NEW STUDY! Parasym Plus™ for Multiple Sclerosis › Forums › PrettyIll.com Discussion › The Latest Research › new here – how to diagnose cerebrospinal fluid leak › Reply To: new here – how to diagnose cerebrospinal fluid leak
STOP, don’t let them do anything invasive, i.e. NO LUMBAR PUNCTURES, NO DYES INJECTED, at least until they’ve checked and ruled out EVERY other medical sign – even then, I’d NEVER have a lumbar puncture – FAR TOO RISKY and can SEVERELY WORSEN your condition. I just thought I’d mention that at this point because it is often used to measure the cerebrospinal fluid pressure, to try and guage intracranial pressure.
Let’s face it, in all of us there is a ’cause’ for why our body is malfunctioning, something isn’t normal and we need to find out what it is, so that we can address it and get out bodies back to normal function. It’s unfortunate when the medical ‘sign’ is subtle, as is often the case in us.
If it were me, I’d be asking why he suspects a leak if the MRI has come back as normal. I would be suspicious of the ‘all normal’ report on the MRI and would request electronic copies of it, along with copies of your medical records. I am saying this because many of us get the ‘all normal’ report when, in reality, all is not normal, there are many subtle (therefore easily missed) signs.

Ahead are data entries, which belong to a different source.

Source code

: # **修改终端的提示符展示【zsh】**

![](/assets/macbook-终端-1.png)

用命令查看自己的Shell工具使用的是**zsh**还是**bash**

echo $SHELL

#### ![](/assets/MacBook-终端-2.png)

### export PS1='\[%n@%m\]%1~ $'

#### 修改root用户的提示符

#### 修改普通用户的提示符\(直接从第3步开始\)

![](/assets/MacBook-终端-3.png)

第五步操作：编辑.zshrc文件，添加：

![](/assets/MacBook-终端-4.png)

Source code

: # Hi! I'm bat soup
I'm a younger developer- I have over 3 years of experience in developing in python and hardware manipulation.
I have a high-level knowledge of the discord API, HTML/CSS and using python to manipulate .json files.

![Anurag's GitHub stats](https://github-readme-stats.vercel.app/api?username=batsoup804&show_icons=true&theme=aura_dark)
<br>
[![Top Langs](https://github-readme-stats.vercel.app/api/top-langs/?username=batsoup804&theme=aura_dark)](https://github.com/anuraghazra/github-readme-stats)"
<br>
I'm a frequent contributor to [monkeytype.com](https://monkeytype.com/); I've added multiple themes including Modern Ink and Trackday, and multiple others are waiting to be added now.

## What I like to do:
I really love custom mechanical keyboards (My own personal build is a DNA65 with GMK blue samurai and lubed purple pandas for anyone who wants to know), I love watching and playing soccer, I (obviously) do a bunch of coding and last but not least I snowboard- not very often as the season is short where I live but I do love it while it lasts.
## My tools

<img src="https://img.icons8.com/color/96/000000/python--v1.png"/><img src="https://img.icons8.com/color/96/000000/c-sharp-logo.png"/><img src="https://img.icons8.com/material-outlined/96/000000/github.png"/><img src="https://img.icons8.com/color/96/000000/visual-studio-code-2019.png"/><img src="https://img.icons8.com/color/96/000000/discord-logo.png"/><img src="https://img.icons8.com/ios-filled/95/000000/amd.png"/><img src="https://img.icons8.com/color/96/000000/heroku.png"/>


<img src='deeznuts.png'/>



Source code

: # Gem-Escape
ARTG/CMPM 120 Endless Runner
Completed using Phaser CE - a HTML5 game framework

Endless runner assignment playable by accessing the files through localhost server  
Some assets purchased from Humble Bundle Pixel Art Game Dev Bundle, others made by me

Dr Diana says that the symptoms for low cerebrospinal fluid pressure are similar to those in high cerebro spinal fluid pressure, so it’s easy to confuse. Unless the low pressure is blatant, or you personally suspect a leak, I would be asking your neurologist to check for subtle signs of high pressure, e.g. partially empty sella, low lying cerebellar tonsils, collection of fluid above the brain, swollen optic disk, BP readings that are suggestive of high pressure etc and get these ruled out WELL BEFORE any test that is invasive to the body!